Collected data:
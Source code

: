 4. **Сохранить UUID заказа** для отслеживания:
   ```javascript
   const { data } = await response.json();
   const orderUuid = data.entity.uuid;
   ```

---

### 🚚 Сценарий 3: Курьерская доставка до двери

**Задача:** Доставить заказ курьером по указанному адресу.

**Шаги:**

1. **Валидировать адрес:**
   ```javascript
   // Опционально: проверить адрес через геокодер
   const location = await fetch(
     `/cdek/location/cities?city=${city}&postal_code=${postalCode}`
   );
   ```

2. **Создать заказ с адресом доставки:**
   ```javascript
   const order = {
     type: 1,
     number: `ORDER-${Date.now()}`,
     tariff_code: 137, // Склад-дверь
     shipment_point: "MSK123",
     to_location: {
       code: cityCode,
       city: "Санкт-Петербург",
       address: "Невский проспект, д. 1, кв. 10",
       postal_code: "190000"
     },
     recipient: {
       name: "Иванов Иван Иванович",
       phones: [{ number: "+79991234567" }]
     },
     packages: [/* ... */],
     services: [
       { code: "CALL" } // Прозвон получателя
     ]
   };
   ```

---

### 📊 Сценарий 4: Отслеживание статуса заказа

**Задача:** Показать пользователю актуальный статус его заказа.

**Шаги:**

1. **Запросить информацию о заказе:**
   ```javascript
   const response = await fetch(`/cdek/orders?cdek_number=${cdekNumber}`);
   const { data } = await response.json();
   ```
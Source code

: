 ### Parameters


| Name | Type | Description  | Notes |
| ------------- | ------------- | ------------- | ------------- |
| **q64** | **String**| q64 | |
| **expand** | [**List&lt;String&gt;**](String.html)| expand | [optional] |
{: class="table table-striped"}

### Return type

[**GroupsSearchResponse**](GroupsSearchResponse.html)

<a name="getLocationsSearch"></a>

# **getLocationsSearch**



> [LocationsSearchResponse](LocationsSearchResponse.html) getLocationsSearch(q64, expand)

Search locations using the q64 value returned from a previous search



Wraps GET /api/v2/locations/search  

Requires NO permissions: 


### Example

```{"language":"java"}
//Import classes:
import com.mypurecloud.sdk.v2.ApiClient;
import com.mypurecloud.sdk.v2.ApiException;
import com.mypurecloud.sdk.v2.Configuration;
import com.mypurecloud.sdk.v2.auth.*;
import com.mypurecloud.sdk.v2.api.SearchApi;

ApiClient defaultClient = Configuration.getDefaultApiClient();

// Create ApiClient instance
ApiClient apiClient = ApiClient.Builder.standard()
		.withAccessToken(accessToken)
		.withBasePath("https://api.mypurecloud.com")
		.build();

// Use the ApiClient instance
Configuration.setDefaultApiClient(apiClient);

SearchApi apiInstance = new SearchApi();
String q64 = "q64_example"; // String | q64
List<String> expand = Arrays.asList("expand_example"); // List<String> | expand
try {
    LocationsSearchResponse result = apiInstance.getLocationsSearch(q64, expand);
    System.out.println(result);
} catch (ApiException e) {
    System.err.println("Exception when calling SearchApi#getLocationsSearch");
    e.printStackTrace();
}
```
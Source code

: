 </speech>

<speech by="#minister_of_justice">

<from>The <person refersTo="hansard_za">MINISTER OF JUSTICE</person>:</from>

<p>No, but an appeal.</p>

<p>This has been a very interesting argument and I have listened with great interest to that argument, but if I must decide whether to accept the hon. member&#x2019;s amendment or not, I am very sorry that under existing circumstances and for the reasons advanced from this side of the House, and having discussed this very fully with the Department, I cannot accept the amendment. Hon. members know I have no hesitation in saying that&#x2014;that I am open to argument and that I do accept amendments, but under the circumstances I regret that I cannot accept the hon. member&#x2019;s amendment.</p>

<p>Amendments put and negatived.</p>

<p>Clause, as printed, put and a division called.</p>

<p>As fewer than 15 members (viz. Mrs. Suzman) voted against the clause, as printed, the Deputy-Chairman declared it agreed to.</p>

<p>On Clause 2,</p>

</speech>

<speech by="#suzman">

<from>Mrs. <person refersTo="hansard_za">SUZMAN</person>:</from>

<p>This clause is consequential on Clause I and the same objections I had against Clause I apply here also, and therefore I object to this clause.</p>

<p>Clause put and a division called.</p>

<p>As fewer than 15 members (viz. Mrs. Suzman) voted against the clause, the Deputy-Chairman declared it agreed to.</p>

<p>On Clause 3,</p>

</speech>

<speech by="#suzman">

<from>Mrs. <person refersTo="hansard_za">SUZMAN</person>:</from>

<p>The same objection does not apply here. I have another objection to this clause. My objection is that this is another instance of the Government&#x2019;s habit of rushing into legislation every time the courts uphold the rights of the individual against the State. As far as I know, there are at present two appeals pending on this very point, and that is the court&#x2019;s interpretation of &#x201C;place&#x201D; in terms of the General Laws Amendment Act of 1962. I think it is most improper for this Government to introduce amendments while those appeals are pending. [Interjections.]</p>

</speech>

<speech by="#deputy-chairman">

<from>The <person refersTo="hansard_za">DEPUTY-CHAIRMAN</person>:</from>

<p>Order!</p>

◆ **Exercise description**
Each entry above is to be transcribed without alteration.

◆ **Task output**
Source code

: 4. **Сохранить UUID заказа** для отслеживания:
   ```javascript
   const { data } = await response.json();
   const orderUuid = data.entity.uuid;
   ```

---

### 🚚 Сценарий 3: Курьерская доставка до двери

**Задача:** Доставить заказ курьером по указанному адресу.

**Шаги:**

1. **Валидировать адрес:**
   ```javascript
   // Опционально: проверить адрес через геокодер
   const location = await fetch(
     `/cdek/location/cities?city=${city}&postal_code=${postalCode}`
   );
   ```

2. **Создать заказ с адресом доставки:**
   ```javascript
   const order = {
     type: 1,
     number: `ORDER-${Date.now()}`,
     tariff_code: 137, // Склад-дверь
     shipment_point: "MSK123",
     to_location: {
       code: cityCode,
       city: "Санкт-Петербург",
       address: "Невский проспект, д. 1, кв. 10",
       postal_code: "190000"
     },
     recipient: {
       name: "Иванов Иван Иванович",
       phones: [{ number: "+79991234567" }]
     },
     packages: [/* ... */],
     services: [
       { code: "CALL" } // Прозвон получателя
     ]
   };
   ```

---

### 📊 Сценарий 4: Отслеживание статуса заказа

**Задача:** Показать пользователю актуальный статус его заказа.

**Шаги:**

1. **Запросить информацию о заказе:**
   ```javascript
   const response = await fetch(`/cdek/orders?cdek_number=${cdekNumber}`);
   const { data } = await response.json();
   ```
Source code

: ### Parameters


| Name | Type | Description  | Notes |
| ------------- | ------------- | ------------- | ------------- |
| **q64** | **String**| q64 | |
| **expand** | [**List&lt;String&gt;**](String.html)| expand | [optional] |
{: class="table table-striped"}

### Return type

[**GroupsSearchResponse**](GroupsSearchResponse.html)

<a name="getLocationsSearch"></a>

# **getLocationsSearch**



> [LocationsSearchResponse](LocationsSearchResponse.html) getLocationsSearch(q64, expand)

Search locations using the q64 value returned from a previous search



Wraps GET /api/v2/locations/search  

Requires NO permissions: 


### Example

```{"language":"java"}
//Import classes:
import com.mypurecloud.sdk.v2.ApiClient;
import com.mypurecloud.sdk.v2.ApiException;
import com.mypurecloud.sdk.v2.Configuration;
import com.mypurecloud.sdk.v2.auth.*;
import com.mypurecloud.sdk.v2.api.SearchApi;

ApiClient defaultClient = Configuration.getDefaultApiClient();

// Create ApiClient instance
ApiClient apiClient = ApiClient.Builder.standard()
		.withAccessToken(accessToken)
		.withBasePath("https://api.mypurecloud.com")
		.build();

// Use the ApiClient instance
Configuration.setDefaultApiClient(apiClient);

SearchApi apiInstance = new SearchApi();
String q64 = "q64_example"; // String | q64
List<String> expand = Arrays.asList("expand_example"); // List<String> | expand
try {
    LocationsSearchResponse result = apiInstance.getLocationsSearch(q64, expand);
    System.out.println(result);
} catch (ApiException e) {
    System.err.println("Exception when calling SearchApi#getLocationsSearch");
    e.printStackTrace();
}
```
Source code

: </speech>

<speech by="#minister_of_justice">

<from>The <person refersTo="hansard_za">MINISTER OF JUSTICE</person>:</from>

<p>No, but an appeal.</p>

<p>This has been a very interesting argument and I have listened with great interest to that argument, but if I must decide whether to accept the hon. member&#x2019;s amendment or not, I am very sorry that under existing circumstances and for the reasons advanced from this side of the House, and having discussed this very fully with the Department, I cannot accept the amendment. Hon. members know I have no hesitation in saying that&#x2014;that I am open to argument and that I do accept amendments, but under the circumstances I regret that I cannot accept the hon. member&#x2019;s amendment.</p>

<p>Amendments put and negatived.</p>

<p>Clause, as printed, put and a division called.</p>

<p>As fewer than 15 members (viz. Mrs. Suzman) voted against the clause, as printed, the Deputy-Chairman declared it agreed to.</p>

<p>On Clause 2,</p>

</speech>

<speech by="#suzman">

<from>Mrs. <person refersTo="hansard_za">SUZMAN</person>:</from>

<p>This clause is consequential on Clause I and the same objections I had against Clause I apply here also, and therefore I object to this clause.</p>

<p>Clause put and a division called.</p>

<p>As fewer than 15 members (viz. Mrs. Suzman) voted against the clause, the Deputy-Chairman declared it agreed to.</p>

<p>On Clause 3,</p>

</speech>

<speech by="#suzman">

<from>Mrs. <person refersTo="hansard_za">SUZMAN</person>:</from>

<p>The same objection does not apply here. I have another objection to this clause. My objection is that this is another instance of the Government&#x2019;s habit of rushing into legislation every time the courts uphold the rights of the individual against the State. As far as I know, there are at present two appeals pending on this very point, and that is the court&#x2019;s interpretation of &#x201C;place&#x201D; in terms of the General Laws Amendment Act of 1962. I think it is most improper for this Government to introduce amendments while those appeals are pending. [Interjections.]</p>

</speech>

<speech by="#deputy-chairman">

<from>The <person refersTo="hansard_za">DEPUTY-CHAIRMAN</person>:</from>

<p>Order!</p>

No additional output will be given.